American writer, editor, and teacher

David Ebershoff (born January 17, 1969) is an American writer, editor, and teacher. His debut novel, The Danish Girl, was adapted into an Academy Award-winning film of the same name in 2015, while his third novel, The 19th Wife, was adapted into a television movie of the same name in 2010.

==Writing career==

Ebershoff published his first novel, The Danish Girl, in 2000. It is inspired by the life of Lili Elbe, one of the first people to have gender reassignment surgery. The novel won the Rosenthal Foundation Award from the American Academy of Arts and Letters and the Lambda Literary Award for Transgender Fiction, and was a finalist for the New York Public Library's Young Lions Award and an American Library Association Award, and a New York Times Notable Book of the Year. An international bestseller, it has been translated into more than twenty-five languages.

In 2015, producer Gail Mutrux adapted the novel into an Oscar-winning film also called The Danish Girl, directed by Tom Hooper and starring Eddie Redmayne and Alicia Vikander. The film was nominated for four Academy Awards, three Golden Globes, two Screen Actors Guild Award, five Critics' Choice Awards, and five BAFTAs. Vikander won the Academy Award for Best Supporting Actress, a SAG, and a Critics Choice Award for her role in the film. It won the Queer Lion Award at the Venice Film Festival.

In 2017 The New York Times named The Danish Girl as one of the "25 books that have shaped LGBTQ literature over the past 20 years." In 2017 Ebershoff established the Lili Elbe scholarships for emerging transgender writers in conjunction with the Lambda Literary Foundation.

Ebershoff's book of short stories, The Rose City, is a collection of stories about queer life at the end of the 20th century. It won the Ferro-Grumley Award for excellence in LGBT fiction, was a finalist for the Lambda Literary Award, and was named one of the best books of the year by the Los Angeles Times. Short story writers William Trevor and Alice Munro influenced Ebershoff's short fiction, and he has discussed learning to write stories by studying their work. The epigraph of The Rose City comes from Trevor: "Like all children, I led a double life."

Ebershoff's second novel, Pasadena, was his first New York Times bestseller and was inspired by the history of his home town.

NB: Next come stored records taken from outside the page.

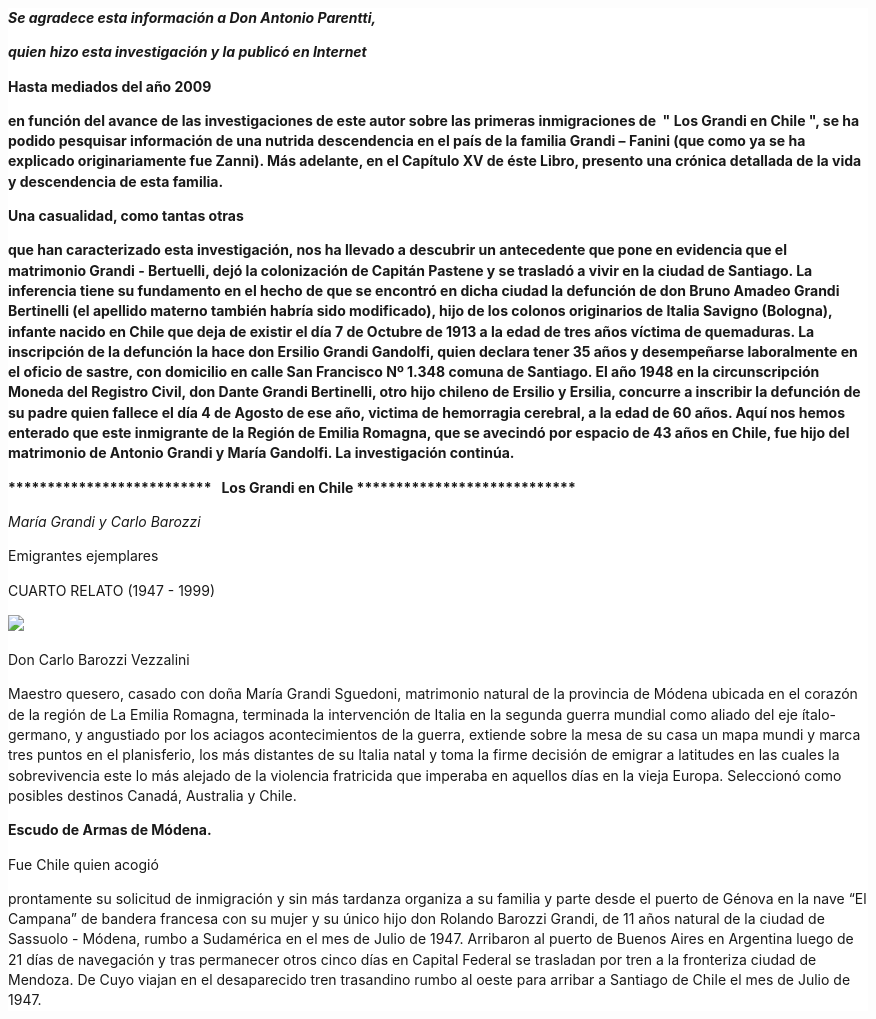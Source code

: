 **_Se agradece esta información a Don Antonio Parentti,_**

**_quien hizo esta investigación y la publicó en Internet_**

**Hasta mediados del año 2009**

**en función del avance de las investigaciones de este autor sobre las primeras inmigraciones de  " Los Grandi en Chile ", se ha podido pesquisar información de una nutrida descendencia en el país de la familia Grandi – Fanini (que como ya se ha explicado originariamente fue Zanni). Más adelante, en el Capítulo XV de éste Libro, presento una crónica detallada de la vida y descendencia de esta familia.**

**Una casualidad, como tantas otras**

**que han caracterizado esta investigación, nos ha llevado a descubrir un antecedente que pone en evidencia que el matrimonio Grandi - Bertuelli, dejó la colonización de Capitán Pastene y se trasladó a vivir en la ciudad de Santiago. La inferencia tiene su fundamento en el hecho de que se encontró en dicha ciudad la defunción de don Bruno Amadeo Grandi Bertinelli (el apellido materno también habría sido modificado), hijo de los colonos originarios de Italia Savigno (Bologna), infante nacido en Chile que deja de existir el día 7 de Octubre de 1913 a la edad de tres años víctima de quemaduras. La inscripción de la defunción la hace don Ersilio Grandi Gandolfi, quien declara tener 35 años y desempeñarse laboralmente en el oficio de sastre, con domicilio en calle San Francisco Nº 1.348 comuna de Santiago. El año 1948 en la circunscripción Moneda del Registro Civil, don Dante Grandi Bertinelli, otro hijo chileno de Ersilio y Ersilia, concurre a inscribir la defunción de su padre quien fallece el día 4 de Agosto de ese año, victima de hemorragia cerebral, a la edad de 60 años. Aquí nos hemos enterado que este inmigrante de la Región de Emilia Romagna, que se avecindó por espacio de 43 años en Chile, fue hijo del matrimonio de Antonio Grandi y María Gandolfi. La investigación continúa.**

 ****\*\*\*\*\*\*\*\*\*\*\*\*\*\*\*\*\*\*\*\*\*\*\*\*\*\*   Los Grandi en Chile \*\*\*\*\*\*\*\*\*\*\*\*\*\*\*\*\*\*\*\*\*\*\*\*\*\*\*\***** 

 _María Grandi y Carlo Barozzi_ 

Emigrantes ejemplares

CUARTO RELATO (1947 - 1999)

[![](https://sites.google.com/site/introduccionallibro/_/rsrc/1268834981152/home/015-I-ESCUDO-Modena-Italia.jpg)](https://sites.google.com/site/introduccionallibro/home/015-I-ESCUDO-Modena-Italia.jpg?attredirects=0)

Don Carlo Barozzi Vezzalini

Maestro quesero, casado con doña María Grandi Sguedoni, matrimonio natural de la provincia de Módena ubicada en el corazón de la región de La Emilia Romagna, terminada la intervención de Italia en la segunda guerra mundial como aliado del eje ítalo-germano, y angustiado por los aciagos acontecimientos de la guerra, extiende sobre la mesa de su casa un mapa mundi y marca tres puntos en el planisferio, los más distantes de su Italia natal y toma la firme decisión de emigrar a latitudes en las cuales la sobrevivencia este lo más alejado de la violencia fratricida que imperaba en aquellos días en la vieja Europa. Seleccionó como posibles destinos Canadá, Australia y Chile.

 ****Escudo de Armas de Módena.****

Fue Chile quien acogió

prontamente su solicitud de inmigración y sin más tardanza organiza a su familia y parte desde el puerto de Génova en la nave “El Campana” de bandera francesa con su mujer y su único hijo don Rolando Barozzi Grandi, de 11 años natural de la ciudad de Sassuolo - Módena, rumbo a Sudamérica en el mes de Julio de 1947. Arribaron al puerto de Buenos Aires en Argentina luego de 21 días de navegación y tras permanecer otros cinco días en Capital Federal se trasladan por tren a la fronteriza ciudad de Mendoza. De Cuyo viajan en el desaparecido tren trasandino rumbo al oeste para arribar a Santiago de Chile el mes de Julio de 1947.

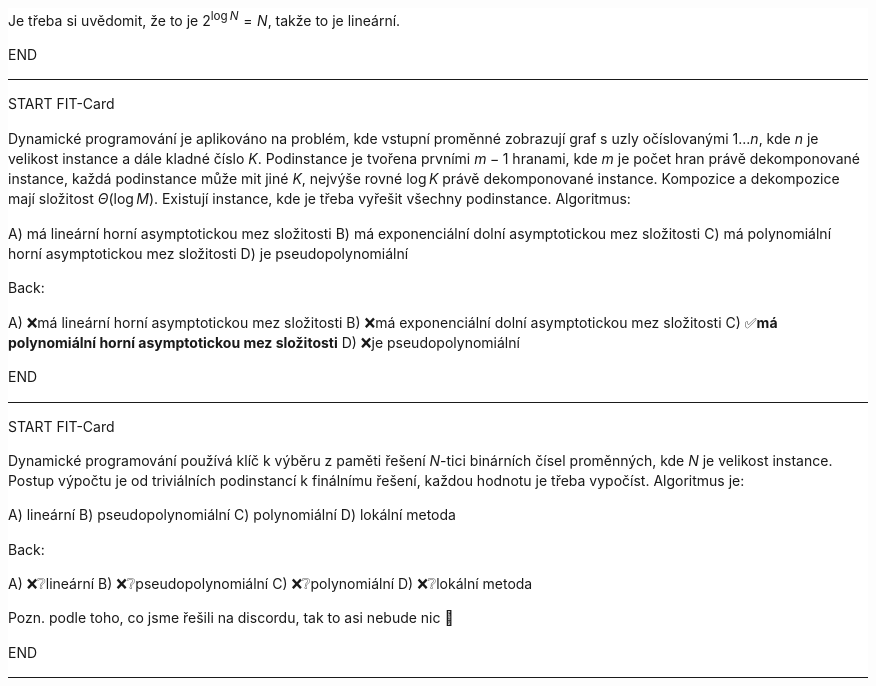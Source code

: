 

Je třeba si uvědomit, že to je $2^{\log N} = N$, takže to je lineární.




END

---

START
FIT-Card

Dynamické programování je aplikováno na problém, kde vstupní proměnné zobrazují graf s uzly očíslovanými $1 ... n$, kde $n$ je velikost instance a dále kladné číslo $K$. Podinstance je tvořena prvními $m - 1$ hranami, kde $m$ je počet hran právě dekomponované instance, každá podinstance může mit jiné $K$, nejvýše rovné $\log K$
právě dekomponované instance. Kompozice a dekompozice mají složitost $\Theta(\log M)$. Existují instance, kde je třeba vyřešit všechny podinstance. Algoritmus:

A) má lineární horní asymptotickou mez složitosti
B) má exponenciální dolní asymptotickou mez složitosti
C) má polynomiální horní asymptotickou mez složitosti
D) je pseudopolynomiální

Back:

A) ❌má lineární horní asymptotickou mez složitosti
B) ❌má exponenciální dolní asymptotickou mez složitosti
C) ✅**má polynomiální horní asymptotickou mez složitosti**
D) ❌je pseudopolynomiální


END

---

START
FIT-Card

Dynamické programování používá klíč k výběru z paměti řešení $N$-tici binárních čísel proměnných, kde $N$ je velikost instance. Postup výpočtu je od triviálních podinstancí k finálnímu řešení, každou hodnotu je třeba vypočíst. Algoritmus je:

A) lineární
B) pseudopolynomiální
C) polynomiální
D) lokální metoda

Back:

A) ❌❔lineární
B) ❌❔pseudopolynomiální
C) ❌❔polynomiální
D) ❌❔lokální metoda

Pozn. podle toho, co jsme řešili na discordu, tak to asi nebude nic 🤷


END

---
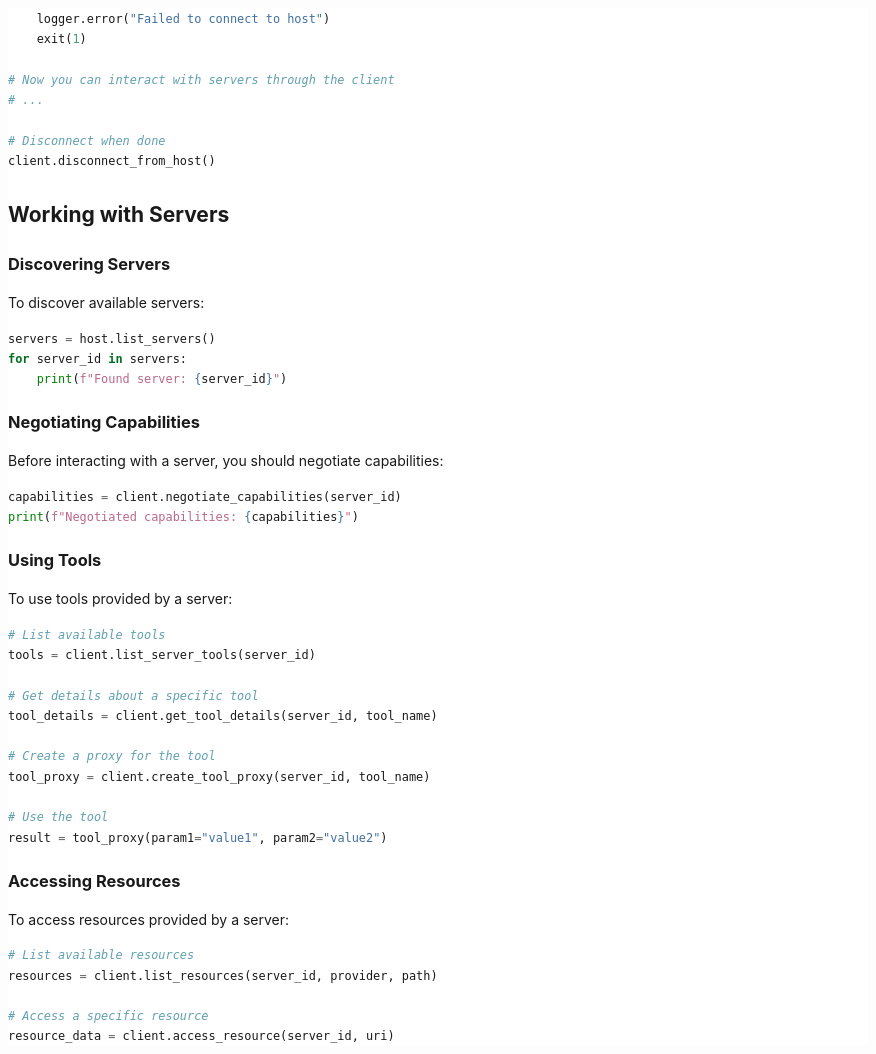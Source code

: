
 ```python
    logger.error("Failed to connect to host")
    exit(1)

# Now you can interact with servers through the client
# ...

# Disconnect when done
client.disconnect_from_host()
```

## Working with Servers

### Discovering Servers

To discover available servers:

```python
servers = host.list_servers()
for server_id in servers:
    print(f"Found server: {server_id}")
```

### Negotiating Capabilities

Before interacting with a server, you should negotiate capabilities:

```python
capabilities = client.negotiate_capabilities(server_id)
print(f"Negotiated capabilities: {capabilities}")
```

### Using Tools

To use tools provided by a server:

```python
# List available tools
tools = client.list_server_tools(server_id)

# Get details about a specific tool
tool_details = client.get_tool_details(server_id, tool_name)

# Create a proxy for the tool
tool_proxy = client.create_tool_proxy(server_id, tool_name)

# Use the tool
result = tool_proxy(param1="value1", param2="value2")
```

### Accessing Resources

To access resources provided by a server:

```python
# List available resources
resources = client.list_resources(server_id, provider, path)

# Access a specific resource
resource_data = client.access_resource(server_id, uri)
```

Ebershoff's third novel, The 19th Wife, was a New York Times and Sunday Times bestseller, selling almost a million copies around the world. The novel is about one of Brigham Young's plural wives, Ann Eliza Young, as well as polygamy in the United States in the 21st century. Publishers Weekly called it "an exquisite tour-de-force" and named it one of the best books of the year. Kirkus Reviews said that it was "reminiscent of Wallace Stegner's Angle of Repose in scope and ambition", while the Los Angeles Times praised it by saying that "it does that thing all good novels do: it entertains us." In 2009, British television talk show hosts Richard and Judy chose The 19th Wife for their on-air book club, making the book a #1 bestseller in the UK. In 2010, the book was made into a television movie of the same name starring Matt Czuchry, Patricia Wettig, and Chyler Leigh. The novel was nominated for the Ferro-Grumley Award and the Utah Book Award. True West Magazine, citing Ebershoff's West Coast heritage and interests, named him the Best Western Fiction Writer in the United States.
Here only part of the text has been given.